--- MATERIAL FOR THIS TASK Enclosed Below ---
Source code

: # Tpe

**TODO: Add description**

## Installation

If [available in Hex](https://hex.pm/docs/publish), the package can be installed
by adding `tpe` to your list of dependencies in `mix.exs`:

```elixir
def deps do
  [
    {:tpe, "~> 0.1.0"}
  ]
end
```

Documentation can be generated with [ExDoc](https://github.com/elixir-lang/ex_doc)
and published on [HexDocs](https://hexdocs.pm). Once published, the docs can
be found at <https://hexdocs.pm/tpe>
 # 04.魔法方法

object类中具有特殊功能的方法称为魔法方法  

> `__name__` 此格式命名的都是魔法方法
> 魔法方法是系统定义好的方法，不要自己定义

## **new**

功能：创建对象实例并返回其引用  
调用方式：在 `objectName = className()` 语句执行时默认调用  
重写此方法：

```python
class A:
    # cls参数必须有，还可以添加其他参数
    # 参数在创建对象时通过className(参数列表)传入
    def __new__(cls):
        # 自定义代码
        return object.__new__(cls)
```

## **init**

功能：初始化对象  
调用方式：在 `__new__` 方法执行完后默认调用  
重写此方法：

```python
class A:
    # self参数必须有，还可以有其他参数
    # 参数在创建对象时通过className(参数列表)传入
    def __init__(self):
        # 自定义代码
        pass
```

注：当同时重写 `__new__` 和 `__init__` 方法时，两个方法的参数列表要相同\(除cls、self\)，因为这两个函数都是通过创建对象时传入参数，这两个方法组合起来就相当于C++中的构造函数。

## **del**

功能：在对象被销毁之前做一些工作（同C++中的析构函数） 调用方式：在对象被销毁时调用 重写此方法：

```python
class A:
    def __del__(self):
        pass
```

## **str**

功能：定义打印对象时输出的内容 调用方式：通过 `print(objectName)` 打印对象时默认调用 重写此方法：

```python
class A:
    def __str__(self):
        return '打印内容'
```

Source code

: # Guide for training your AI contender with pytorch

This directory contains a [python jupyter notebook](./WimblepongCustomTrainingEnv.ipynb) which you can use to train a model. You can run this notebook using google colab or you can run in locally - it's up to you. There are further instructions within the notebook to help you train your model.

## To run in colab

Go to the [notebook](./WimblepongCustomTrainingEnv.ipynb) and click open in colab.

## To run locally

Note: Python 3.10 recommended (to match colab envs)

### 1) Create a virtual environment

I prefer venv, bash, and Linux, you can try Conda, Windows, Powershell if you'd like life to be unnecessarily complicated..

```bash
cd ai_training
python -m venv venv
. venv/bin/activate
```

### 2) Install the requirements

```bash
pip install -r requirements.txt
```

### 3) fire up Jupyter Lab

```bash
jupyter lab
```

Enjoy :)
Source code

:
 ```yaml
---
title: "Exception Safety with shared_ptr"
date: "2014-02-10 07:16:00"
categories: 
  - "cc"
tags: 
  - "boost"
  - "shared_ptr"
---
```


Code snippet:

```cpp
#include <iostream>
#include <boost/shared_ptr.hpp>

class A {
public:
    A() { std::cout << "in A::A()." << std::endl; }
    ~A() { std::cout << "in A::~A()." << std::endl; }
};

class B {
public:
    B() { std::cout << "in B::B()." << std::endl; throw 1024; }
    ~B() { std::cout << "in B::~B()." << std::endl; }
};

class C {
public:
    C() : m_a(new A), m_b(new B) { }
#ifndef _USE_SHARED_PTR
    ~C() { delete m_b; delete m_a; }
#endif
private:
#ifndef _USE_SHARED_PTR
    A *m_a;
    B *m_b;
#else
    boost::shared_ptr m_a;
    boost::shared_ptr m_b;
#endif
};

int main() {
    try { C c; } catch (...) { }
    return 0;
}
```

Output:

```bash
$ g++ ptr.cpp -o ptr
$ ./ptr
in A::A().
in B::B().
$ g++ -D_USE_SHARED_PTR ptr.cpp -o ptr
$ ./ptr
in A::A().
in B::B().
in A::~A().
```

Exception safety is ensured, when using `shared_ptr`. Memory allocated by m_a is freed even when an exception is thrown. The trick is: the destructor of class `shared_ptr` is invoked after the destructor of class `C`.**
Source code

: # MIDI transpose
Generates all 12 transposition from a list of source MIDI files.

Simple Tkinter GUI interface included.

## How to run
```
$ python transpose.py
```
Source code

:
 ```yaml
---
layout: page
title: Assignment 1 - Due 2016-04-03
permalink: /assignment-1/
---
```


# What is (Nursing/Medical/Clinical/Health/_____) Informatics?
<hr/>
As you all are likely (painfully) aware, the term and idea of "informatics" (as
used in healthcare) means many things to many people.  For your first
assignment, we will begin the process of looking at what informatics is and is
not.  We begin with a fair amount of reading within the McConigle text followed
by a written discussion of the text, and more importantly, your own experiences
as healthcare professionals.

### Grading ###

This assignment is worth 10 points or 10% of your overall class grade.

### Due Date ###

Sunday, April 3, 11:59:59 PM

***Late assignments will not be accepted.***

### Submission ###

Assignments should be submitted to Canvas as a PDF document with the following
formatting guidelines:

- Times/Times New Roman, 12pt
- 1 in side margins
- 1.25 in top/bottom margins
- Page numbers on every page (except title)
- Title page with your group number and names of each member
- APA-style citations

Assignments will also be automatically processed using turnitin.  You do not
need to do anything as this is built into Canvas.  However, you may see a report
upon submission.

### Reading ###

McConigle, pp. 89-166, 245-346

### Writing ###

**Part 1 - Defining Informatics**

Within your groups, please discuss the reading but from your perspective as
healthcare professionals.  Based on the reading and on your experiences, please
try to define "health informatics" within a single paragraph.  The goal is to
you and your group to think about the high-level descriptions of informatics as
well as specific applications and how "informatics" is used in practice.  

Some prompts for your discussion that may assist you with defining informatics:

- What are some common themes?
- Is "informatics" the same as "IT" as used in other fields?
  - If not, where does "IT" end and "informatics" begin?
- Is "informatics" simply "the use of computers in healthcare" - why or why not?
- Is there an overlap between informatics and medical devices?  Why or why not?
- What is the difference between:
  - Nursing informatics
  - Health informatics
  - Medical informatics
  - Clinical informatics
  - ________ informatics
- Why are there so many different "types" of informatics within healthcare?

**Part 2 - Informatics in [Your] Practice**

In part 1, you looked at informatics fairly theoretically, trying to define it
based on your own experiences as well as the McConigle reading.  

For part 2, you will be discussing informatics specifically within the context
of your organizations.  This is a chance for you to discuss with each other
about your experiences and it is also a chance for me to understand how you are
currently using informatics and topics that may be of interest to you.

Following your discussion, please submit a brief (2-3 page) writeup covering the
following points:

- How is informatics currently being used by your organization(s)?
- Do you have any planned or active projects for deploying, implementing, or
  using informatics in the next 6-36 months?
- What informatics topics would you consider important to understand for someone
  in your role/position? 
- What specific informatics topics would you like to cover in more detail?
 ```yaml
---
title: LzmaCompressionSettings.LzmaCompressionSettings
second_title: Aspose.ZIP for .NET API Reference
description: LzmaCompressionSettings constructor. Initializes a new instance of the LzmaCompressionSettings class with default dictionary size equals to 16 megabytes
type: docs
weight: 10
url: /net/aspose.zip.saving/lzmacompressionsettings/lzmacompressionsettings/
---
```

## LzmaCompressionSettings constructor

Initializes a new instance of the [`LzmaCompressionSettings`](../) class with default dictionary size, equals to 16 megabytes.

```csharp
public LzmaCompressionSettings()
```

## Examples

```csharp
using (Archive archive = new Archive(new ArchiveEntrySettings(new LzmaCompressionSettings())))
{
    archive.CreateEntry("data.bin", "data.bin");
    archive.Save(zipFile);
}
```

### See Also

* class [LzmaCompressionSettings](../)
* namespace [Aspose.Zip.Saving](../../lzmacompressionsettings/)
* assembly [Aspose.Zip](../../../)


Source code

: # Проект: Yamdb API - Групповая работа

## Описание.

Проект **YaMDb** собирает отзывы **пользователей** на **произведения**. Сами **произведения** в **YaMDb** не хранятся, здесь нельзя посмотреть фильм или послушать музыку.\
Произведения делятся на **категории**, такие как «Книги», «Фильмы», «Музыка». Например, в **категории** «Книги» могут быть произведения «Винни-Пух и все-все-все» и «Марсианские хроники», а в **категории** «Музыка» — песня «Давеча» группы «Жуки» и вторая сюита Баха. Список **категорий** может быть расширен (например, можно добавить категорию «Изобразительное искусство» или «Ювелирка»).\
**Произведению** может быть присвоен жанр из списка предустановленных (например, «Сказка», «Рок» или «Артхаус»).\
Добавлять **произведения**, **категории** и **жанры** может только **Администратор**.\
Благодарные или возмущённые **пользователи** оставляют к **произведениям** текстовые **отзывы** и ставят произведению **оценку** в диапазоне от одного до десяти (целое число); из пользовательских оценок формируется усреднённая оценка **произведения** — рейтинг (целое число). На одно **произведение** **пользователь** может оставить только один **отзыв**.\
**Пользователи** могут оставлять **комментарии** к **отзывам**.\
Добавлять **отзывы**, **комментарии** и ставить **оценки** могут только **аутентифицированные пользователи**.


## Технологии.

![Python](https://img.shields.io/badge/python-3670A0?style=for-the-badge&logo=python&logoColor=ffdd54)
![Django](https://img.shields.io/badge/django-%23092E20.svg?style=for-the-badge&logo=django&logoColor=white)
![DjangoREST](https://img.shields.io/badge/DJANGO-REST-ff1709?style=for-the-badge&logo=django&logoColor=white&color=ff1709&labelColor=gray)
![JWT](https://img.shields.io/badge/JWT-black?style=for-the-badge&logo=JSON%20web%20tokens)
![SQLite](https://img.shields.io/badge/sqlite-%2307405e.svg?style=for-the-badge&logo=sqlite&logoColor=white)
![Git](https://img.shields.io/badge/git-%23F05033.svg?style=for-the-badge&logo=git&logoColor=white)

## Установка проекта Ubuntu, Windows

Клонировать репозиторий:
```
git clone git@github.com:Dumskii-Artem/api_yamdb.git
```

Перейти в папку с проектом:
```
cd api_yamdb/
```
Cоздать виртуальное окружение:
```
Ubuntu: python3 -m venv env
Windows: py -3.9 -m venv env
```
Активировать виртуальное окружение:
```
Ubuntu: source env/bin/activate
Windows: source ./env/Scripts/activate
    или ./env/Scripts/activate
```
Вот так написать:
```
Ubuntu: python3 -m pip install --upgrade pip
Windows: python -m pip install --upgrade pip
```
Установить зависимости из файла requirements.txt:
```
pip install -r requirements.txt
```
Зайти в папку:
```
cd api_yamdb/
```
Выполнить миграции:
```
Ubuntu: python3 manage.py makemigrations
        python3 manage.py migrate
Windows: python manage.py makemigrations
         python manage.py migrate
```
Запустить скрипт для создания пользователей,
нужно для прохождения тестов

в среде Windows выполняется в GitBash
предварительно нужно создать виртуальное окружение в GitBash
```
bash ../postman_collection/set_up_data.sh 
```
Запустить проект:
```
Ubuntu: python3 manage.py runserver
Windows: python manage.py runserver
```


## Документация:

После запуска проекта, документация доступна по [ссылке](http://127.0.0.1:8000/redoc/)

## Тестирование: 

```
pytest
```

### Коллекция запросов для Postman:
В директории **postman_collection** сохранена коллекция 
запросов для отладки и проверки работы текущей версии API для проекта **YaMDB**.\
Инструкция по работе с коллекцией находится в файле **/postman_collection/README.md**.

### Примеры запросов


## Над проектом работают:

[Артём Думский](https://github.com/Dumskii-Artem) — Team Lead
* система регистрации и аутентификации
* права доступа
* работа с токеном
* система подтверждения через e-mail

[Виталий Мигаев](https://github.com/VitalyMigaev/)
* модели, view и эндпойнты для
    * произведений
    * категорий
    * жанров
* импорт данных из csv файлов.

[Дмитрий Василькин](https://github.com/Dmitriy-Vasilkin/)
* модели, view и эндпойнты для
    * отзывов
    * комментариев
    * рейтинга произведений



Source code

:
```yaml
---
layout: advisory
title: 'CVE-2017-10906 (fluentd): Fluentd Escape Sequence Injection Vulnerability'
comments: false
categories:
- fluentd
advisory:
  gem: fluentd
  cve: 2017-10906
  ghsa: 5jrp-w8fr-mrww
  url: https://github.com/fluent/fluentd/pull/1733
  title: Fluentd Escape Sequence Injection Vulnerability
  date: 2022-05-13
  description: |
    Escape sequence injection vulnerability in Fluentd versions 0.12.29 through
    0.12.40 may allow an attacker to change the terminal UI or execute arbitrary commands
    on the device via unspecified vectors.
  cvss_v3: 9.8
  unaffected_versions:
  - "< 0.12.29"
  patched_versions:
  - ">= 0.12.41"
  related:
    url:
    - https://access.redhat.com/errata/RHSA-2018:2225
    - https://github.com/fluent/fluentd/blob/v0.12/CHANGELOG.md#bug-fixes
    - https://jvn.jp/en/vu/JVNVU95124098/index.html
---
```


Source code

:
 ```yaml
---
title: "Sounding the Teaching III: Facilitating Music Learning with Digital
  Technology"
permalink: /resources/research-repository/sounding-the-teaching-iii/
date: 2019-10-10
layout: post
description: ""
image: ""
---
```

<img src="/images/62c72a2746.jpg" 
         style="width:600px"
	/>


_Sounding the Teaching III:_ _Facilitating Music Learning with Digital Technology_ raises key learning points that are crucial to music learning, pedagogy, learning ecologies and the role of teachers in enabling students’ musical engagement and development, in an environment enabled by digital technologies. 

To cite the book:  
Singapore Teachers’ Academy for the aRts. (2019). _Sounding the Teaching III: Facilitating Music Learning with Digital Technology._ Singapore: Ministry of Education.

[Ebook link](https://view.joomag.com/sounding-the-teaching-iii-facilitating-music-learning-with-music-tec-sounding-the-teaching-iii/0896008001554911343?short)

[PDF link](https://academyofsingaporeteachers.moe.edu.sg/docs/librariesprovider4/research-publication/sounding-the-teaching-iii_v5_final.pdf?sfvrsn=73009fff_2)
--- End of Enclosed MATERIAL FOR THIS TASK ---
**TASK INSTRUCTIONS**: Take the stretch of lines above from the one containing "- why or why not?" through the one containing "about your experiences" and repeat it exactly, adding no other line.

**WRITTEN RESPONSE**:
- Is "informatics" simply "the use of computers in healthcare" - why or why not?
- Is there an overlap between informatics and medical devices?  Why or why not?
- What is the difference between:
  - Nursing informatics
  - Health informatics
  - Medical informatics
  - Clinical informatics
  - ________ informatics
- Why are there so many different "types" of informatics within healthcare?

**Part 2 - Informatics in [Your] Practice**

In part 1, you looked at informatics fairly theoretically, trying to define it
based on your own experiences as well as the McConigle reading.  

For part 2, you will be discussing informatics specifically within the context
of your organizations.  This is a chance for you to discuss with each other
about your experiences and it is also a chance for me to understand how you are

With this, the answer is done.